Gli scontri tra contestatori e membri della security, ma anche tra manifestanti e sostenitori di Trump, formano un lungo elenco. A volte si tratta di episodi di lieve portata, come quando una giovane è stata afferrata per i capelli mentre reggeva un cartello anti-Trump a Washington D.C. In Alabama un uomo ha picchiato e cercato di strangolare un contestatore, e il 3 marzo in Kentucky un piccolo gruppo di suprematisti ha aggredito un nero. Il 9 marzo un sostenitore dell’imprenditore miliardario ha preso a pugni una persona di colore, dieci giorni dopo un nero ha picchiato un altro uomo e lo ha preso a calci anche quando era già caduto a terra. E poi c’è il problema delle proteste.

E Trump?
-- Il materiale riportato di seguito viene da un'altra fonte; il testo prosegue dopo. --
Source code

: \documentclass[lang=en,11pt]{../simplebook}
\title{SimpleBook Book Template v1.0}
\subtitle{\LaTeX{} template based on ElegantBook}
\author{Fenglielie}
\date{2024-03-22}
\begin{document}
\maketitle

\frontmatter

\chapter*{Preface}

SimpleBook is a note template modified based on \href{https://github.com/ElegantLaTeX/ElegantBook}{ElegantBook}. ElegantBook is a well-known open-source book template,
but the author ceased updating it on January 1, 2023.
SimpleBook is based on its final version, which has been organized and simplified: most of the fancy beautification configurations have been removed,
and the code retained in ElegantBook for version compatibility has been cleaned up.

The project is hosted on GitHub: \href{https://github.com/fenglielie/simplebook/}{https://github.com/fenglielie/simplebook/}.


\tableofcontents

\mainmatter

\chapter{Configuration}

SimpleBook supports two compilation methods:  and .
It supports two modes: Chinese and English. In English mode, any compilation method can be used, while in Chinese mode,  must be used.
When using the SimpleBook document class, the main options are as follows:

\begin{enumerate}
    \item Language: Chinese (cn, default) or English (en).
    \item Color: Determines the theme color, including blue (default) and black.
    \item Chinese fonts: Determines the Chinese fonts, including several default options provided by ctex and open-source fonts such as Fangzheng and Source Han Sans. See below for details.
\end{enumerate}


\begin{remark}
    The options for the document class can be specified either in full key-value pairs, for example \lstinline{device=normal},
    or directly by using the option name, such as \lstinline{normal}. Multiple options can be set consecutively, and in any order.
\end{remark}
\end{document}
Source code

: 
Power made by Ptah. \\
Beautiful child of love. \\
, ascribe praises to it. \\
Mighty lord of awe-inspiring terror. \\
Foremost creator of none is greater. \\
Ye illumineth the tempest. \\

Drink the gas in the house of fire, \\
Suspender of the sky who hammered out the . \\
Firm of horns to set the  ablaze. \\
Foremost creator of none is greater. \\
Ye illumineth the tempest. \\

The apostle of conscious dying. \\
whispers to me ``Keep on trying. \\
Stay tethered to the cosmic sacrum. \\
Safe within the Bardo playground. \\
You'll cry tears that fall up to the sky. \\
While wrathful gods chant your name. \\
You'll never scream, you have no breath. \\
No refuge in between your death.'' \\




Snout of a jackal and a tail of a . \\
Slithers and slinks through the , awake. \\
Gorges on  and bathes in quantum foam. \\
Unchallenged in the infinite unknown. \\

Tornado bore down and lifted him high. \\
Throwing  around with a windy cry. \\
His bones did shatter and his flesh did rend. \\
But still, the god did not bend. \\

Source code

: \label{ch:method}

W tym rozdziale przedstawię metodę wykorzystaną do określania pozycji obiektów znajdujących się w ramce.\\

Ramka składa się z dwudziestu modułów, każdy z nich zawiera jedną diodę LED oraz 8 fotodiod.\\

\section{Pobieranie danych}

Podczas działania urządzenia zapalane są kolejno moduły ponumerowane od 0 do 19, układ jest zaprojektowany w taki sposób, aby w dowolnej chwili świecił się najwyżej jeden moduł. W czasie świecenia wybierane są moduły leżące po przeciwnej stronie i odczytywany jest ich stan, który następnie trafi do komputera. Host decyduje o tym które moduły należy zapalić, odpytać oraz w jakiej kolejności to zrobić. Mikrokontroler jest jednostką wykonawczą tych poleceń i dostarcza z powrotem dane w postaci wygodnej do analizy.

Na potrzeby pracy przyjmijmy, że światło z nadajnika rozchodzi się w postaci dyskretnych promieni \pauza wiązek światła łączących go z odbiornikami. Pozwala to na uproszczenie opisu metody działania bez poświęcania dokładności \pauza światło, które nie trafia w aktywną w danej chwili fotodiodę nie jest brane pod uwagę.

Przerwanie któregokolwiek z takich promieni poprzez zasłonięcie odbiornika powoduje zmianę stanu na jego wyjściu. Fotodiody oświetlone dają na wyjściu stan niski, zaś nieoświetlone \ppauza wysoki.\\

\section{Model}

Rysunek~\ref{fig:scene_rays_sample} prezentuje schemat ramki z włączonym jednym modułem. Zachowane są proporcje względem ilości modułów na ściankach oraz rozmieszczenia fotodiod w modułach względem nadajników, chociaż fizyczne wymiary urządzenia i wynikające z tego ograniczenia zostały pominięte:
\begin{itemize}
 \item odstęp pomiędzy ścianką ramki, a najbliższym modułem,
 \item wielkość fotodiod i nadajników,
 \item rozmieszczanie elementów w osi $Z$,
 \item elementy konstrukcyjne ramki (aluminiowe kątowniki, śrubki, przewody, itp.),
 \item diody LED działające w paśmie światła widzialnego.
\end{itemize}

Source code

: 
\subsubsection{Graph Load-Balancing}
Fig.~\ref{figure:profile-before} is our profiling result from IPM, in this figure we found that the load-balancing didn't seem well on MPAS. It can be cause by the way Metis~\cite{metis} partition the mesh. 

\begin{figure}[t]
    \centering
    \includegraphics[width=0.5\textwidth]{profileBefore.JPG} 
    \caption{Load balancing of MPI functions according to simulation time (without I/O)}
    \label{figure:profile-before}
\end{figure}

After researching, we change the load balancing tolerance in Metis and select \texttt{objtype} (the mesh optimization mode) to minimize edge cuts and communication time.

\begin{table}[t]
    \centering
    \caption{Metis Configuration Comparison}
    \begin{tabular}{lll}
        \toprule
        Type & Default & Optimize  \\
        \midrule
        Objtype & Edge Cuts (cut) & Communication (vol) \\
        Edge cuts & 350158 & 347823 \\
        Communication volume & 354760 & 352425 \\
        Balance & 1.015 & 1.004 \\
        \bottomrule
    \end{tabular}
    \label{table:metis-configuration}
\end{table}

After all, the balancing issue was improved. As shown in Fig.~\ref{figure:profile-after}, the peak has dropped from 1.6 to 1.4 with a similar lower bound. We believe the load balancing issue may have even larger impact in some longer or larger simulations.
Il candidato del Grand Old Party nega che la violenza sia un problema. Anzi, nega addirittura che esista. Al netto di qualche scivolone – come quando ha commentato l’aggressione di un contestatore con le parole «Forse si meritava una ripassata» – la linea sembra essere quella di fingere che sia tutto normale, come nel caso Lewandowski. Per la commentatrice del Washington Post Alexandra Petri la questione si è ridotta a un puro rifiuto dell’evidenza: “Il giorno in cui Trump ha ucciso i fatti“, titola in un post del suo blog. Intanto il tycoon deve vedersela con i suoi avversari nella corsa alla candidatura per il Partito repubblicano e la competizione tra lui, Ted Cruz e John Kasich si fa sempre più accesa. Il 29 marzo i tre sono stati intervistati dall’emittente televisiva CNN e tra loro sono volate scintille: Cruz ha ostentato sicurezza e Trump ha annunciato di non essere più disposto a sostenerlo qualora vinca le primarie. Il prossimo appuntamento delle primarie è il voto in Wisconsin previsto per il prossimo 5 aprile.

In casa democratica, invece, la sfida tra Hillary Clinton e Bernie Sanders somiglia sempre più a un testa a testa: lo dimostrano i risultati in Alaska, Hawaii e nello Stato di Washington dove a sorpresa è stato Sanders a conquistare più delegati. Il senatore del Vermont ha dalla sua il sostegno dei giovani, ma Hillary piace di più alle minoranze. Per ora il vantaggio dell’ex first lady è ancora ampio: Sanders ha superato i mille delegati, la Clinton ne ha già circa 750 in più. Per garantirsi la nomination alle presidenziali ne occorrono 2383. Il prossimo appuntamento elettorale è quello di New York, dove si voterà il 19 aprile. La favorita, in questo caso, è Clinton.